:: TASK REQUIREMENTS ::
Find the word "Shaded" in the listing below, then return every line it appears in.

:: MATERIALS PROVIDED ::
::::::
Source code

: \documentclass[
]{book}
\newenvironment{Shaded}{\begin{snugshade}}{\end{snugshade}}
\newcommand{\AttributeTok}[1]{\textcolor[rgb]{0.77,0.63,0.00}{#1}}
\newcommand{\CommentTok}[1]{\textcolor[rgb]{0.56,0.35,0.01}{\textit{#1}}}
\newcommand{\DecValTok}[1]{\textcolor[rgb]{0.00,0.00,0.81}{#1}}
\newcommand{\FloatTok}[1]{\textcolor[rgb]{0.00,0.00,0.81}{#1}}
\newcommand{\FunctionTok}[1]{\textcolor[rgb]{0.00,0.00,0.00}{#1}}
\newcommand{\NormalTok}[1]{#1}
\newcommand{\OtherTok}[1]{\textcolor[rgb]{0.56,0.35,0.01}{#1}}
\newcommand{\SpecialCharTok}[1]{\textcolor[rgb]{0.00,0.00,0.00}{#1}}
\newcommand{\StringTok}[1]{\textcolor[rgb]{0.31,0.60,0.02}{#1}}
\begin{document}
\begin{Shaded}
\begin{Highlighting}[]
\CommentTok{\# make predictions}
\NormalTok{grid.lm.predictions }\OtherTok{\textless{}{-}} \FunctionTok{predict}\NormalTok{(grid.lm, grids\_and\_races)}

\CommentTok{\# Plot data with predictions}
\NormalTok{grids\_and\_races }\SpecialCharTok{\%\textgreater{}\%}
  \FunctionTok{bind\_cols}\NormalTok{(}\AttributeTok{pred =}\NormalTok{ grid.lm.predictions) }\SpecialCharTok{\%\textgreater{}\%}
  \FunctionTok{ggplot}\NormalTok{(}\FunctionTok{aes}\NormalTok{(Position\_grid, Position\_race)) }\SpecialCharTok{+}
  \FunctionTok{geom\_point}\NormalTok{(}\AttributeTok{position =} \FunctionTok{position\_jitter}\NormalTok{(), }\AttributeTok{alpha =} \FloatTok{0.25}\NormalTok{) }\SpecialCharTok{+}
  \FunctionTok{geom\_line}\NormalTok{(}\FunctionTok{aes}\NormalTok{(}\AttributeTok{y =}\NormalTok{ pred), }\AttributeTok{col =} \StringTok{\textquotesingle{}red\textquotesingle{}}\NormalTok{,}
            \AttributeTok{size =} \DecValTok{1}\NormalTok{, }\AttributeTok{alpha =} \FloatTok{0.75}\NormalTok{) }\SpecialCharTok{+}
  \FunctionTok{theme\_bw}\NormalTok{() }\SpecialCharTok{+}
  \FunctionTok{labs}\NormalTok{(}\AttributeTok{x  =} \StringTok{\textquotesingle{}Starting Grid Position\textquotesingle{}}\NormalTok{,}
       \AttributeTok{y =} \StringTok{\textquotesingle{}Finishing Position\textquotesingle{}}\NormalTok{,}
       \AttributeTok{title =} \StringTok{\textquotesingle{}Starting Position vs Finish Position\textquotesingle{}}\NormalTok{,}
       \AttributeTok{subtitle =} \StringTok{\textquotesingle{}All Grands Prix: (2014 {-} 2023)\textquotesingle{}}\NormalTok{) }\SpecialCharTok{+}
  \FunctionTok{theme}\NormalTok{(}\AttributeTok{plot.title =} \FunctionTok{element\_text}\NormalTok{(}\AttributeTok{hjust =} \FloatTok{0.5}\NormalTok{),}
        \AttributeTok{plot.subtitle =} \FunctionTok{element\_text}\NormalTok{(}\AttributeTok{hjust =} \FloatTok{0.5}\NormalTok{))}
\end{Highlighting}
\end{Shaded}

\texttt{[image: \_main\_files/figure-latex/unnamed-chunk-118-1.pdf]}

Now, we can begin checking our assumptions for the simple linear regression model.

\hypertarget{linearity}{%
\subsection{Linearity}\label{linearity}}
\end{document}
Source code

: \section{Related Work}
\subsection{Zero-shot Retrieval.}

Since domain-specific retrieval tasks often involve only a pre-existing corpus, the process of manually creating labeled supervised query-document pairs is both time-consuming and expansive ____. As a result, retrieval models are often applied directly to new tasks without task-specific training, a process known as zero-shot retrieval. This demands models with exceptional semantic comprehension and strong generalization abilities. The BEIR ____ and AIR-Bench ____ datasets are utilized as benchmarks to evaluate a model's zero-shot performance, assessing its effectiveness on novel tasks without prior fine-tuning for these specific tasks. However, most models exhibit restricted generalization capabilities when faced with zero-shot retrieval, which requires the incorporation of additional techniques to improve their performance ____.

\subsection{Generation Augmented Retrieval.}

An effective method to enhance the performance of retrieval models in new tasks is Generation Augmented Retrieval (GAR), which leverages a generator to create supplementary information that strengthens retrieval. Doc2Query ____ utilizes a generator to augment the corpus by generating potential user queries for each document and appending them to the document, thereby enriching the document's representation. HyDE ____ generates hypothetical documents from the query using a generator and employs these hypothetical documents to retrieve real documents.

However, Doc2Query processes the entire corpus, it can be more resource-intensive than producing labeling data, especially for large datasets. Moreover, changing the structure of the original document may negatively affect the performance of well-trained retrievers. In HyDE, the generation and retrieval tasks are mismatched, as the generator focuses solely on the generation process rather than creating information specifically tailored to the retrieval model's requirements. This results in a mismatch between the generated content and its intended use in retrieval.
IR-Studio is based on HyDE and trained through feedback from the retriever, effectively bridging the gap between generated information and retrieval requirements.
::::::
:: WRITTEN ANSWER ::
\newenvironment{Shaded}{\begin{snugshade}}{\end{snugshade}}
\begin{Shaded}
\end{Shaded}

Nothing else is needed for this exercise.